I think I know an alternative way to resolve it, though, just haven’t had the time to get back to it.
u64 numbers get divided by a small constant divisor using a fast algorithm
Turns out it isn’t on 32-bit targets!
I’ve drafted a LLVM differential to fix this https://reviews.llvm.org/D87976.

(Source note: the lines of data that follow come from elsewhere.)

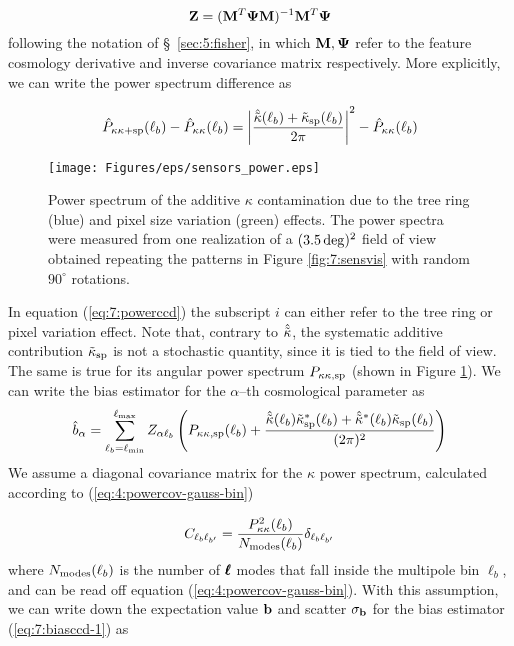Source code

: \begin{equation}
\label{eq:7:zeta}
\mathbf{Z} = (\mathbf{M}^T\mathbf{\Psi}\mathbf{M})^{-1}\mathbf{M}^T\mathbf{\Psi}
\end{equation}
%
following the notation of \S~\ref{sec:5:fisher}, in which $\mathbf{M},\mathbf{\Psi}$ refer to the feature cosmology derivative and inverse covariance matrix respectively. More explicitly, we can write the power spectrum difference as 

\begin{equation}
\label{eq:7:powerccd}
\hat{P}_{\kappa\kappa+{\rm sp}}(\ell_b)-\hat{P}_{\kappa\kappa}(\ell_b) = \left\vert\frac{\hat{\tilde{\kappa}}(\ell_b)+\tilde{\kappa}_{\rm sp}(\ell_b)}{2\pi}\right\vert^2-\hat{P}_{\kappa\kappa}(\ell_b) 
\end{equation} 
%
\begin{figure}
\begin{center}
\texttt{[image: Figures/eps/sensors\_power.eps]}
\end{center}
\caption{Power spectrum of the additive $\kappa$ contamination due to the tree ring (blue) and pixel size variation (green) effects. The power spectra were measured from one realization of a $(3.5\,{\rm deg})^2$ field of view obtained repeating the patterns in Figure \ref{fig:7:sensvis} with random $90^\circ$ rotations.}
\label{fig:7:ccdpow}
\end{figure}
%
In equation (\ref{eq:7:powerccd}) the subscript $i$ can either refer to the tree ring or pixel variation effect. Note that, contrary to $\hat{\tilde{\kappa}}$, the systematic additive contribution $\tilde{\kappa}_{\rm sp}$ is not a stochastic quantity, since it is tied to the field of view. The same is true for its angular power spectrum $P_{\kappa\kappa,{\rm sp}}$ (shown in Figure \ref{fig:7:ccdpow}). We can write the bias estimator for the $\alpha$--th cosmological parameter as 
\begin{equation}
\label{eq:7:biasccd-1}
\hat{b}_\alpha = \sum_{\ell_b=\ell_{\rm min}}^{\ell_{\rm max}} Z_{\alpha\ell_b}\left(P_{\kappa\kappa,{\rm sp}}(\ell_b)+\frac{\hat{\tilde{\kappa}}(\ell_b)\tilde{\kappa}_{\rm sp}^*(\ell_b)+\hat{\tilde{\kappa}}^*(\ell_b)\tilde{\kappa}_{\rm sp}(\ell_b)}{(2\pi)^2}\right)
\end{equation}
%
We assume a diagonal covariance matrix for the $\kappa$ power spectrum, calculated according to (\ref{eq:4:powercov-gauss-bin}) 

\begin{equation}
\label{eq:7:diagcov}
C_{\ell_b\ell_{b'}} = \frac{P^2_{\kappa\kappa}(\ell_b)}{N_{\rm modes}(\ell_b)}\delta_{\ell_b\ell_{b'}}
\end{equation}
%
where $N_{\rm modes}(\ell_b)$ is the number of $\pmb{\ell}$ modes that fall inside the multipole bin $\ell_b$, and can be read off equation (\ref{eq:4:powercov-gauss-bin}). With this assumption, we can write down the expectation value $\mathbf{b}$ and scatter $\sigma_{\mathbf{b}}$ for the bias estimator (\ref{eq:7:biasccd-1}) as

In the meantime GCC had implemented it:
pub fn reversed(mut n: u128) -> u128 { // In base 10.
let mut reversed = 0;
while n != 0 {
reversed = reversed * 10 + n % 10;
n /= 10;
}
reversed
}
Rustc 1.52.0-nightly (152f66092 2021-02-17):
reversed:
push rbp
push r15
push r14
push r13
push r12
push rbx
sub rsp, 8
mov rax, rdi
or rax, rsi
je .LBB0_1
mov rbx, rsi
mov r14, rdi
xor edx, edx
mov r15d, 10
xor ecx, ecx
.LBB0_4:
mulx rax, r13, r15
lea rcx, [rcx + 4*rcx]
lea r12, [rax + 2*rcx]
mov edx, 10
mov rdi, r14
mov rsi, rbx
xor ecx, ecx
call qword ptr [rip + __udivti3@GOTPCREL]
mov rsi, rdx
mov rdx, rax
mulx rcx, rdi, r15
lea rdx, [rsi + 4*rsi]
lea rbp, [rcx + 2*rdx]
mov rdx, r14
sub rdx, rdi
mov rcx, rbx
sbb rcx, rbp
add rdx, r13
adc rcx, r12
cmp r14, 10
sbb rbx, 0
mov r14, rax
mov rbx, rsi
jae .LBB0_4
jmp .LBB0_2
.LBB0_1:
xor edx, edx
xor ecx, ecx
.LBB0_2:
mov rax, rdx
mov rdx, rcx
add rsp, 8
pop rbx
pop r12
pop r13
pop r14
pop r15
pop rbp
ret
__uint128_t reversed(__uint128_t n) {
__uint128_t reversed = 0;
while (n != 0) {
reversed = reversed * 10 + n % 10;
n /= 10;
}
return reversed;
}
GCC thunk 11.0.1 20210307 (experimental):
reversed(unsigned __int128):
mov r8, rsi
mov r9, rdi
mov rsi, rdi
mov rax, r8
mov rdi, r8
or rax, r9
je .L6
push r15
xor eax, eax
xor edx, edx
mov r15d, 10
push r14
movabs r14, -3689348814741910324
push r13
xor r13d, r13d
push r12
movabs r12, -3689348814741910323
push rbp
push rbx
.L5:
imul rcx, rdx, 10
mul r15
mov r9, rdx
mov r8, rax
add r9, rcx
mov rcx, rsi
add rcx, rdi
adc rcx, 0
xor r11d, r11d
mov rax, rcx
mul r12
mov rax, rdx
and rdx, -4
shr rax, 2
add rdx, rax
mov rax, rsi
sub rcx, rdx
mov rdx, rdi
sub rax, rcx
mov r10, rcx
sbb rdx, r11
mov rbp, rdx
mov rdx, rax
imul rdx, r14
imul rbp, r12
add rbp, rdx
mul r12
mov rcx, rax
mov rbx, rdx
and eax, 1
mov edx, 5
mul rdx
add rbx, rbp
add rax, r10
adc rdx, r11
add rax, r8
mov r8, rdi
mov rdi, rbx
adc rdx, r9
mov r9, rsi
mov rsi, rcx
shr rdi
shrd rsi, rbx, 1
mov ebx, 9
cmp rbx, r9
mov rbx, r13
sbb rbx, r8
jc .L5
pop rbx
pop rbp
pop r12
pop r13
pop r14
pop r15
ret
.L6:
mov rax, r9
mov rdx, r8
ret
Yes, the primary couple of concerns I've seen blocking the LLVM diff is:
There are 2 issues here that x86 in particular avoids:
- Some targets don't really have a multiplier, like certain RISC-V variants. Or some targets have a multiply instruction that's hard to use here, like Cortex-M0.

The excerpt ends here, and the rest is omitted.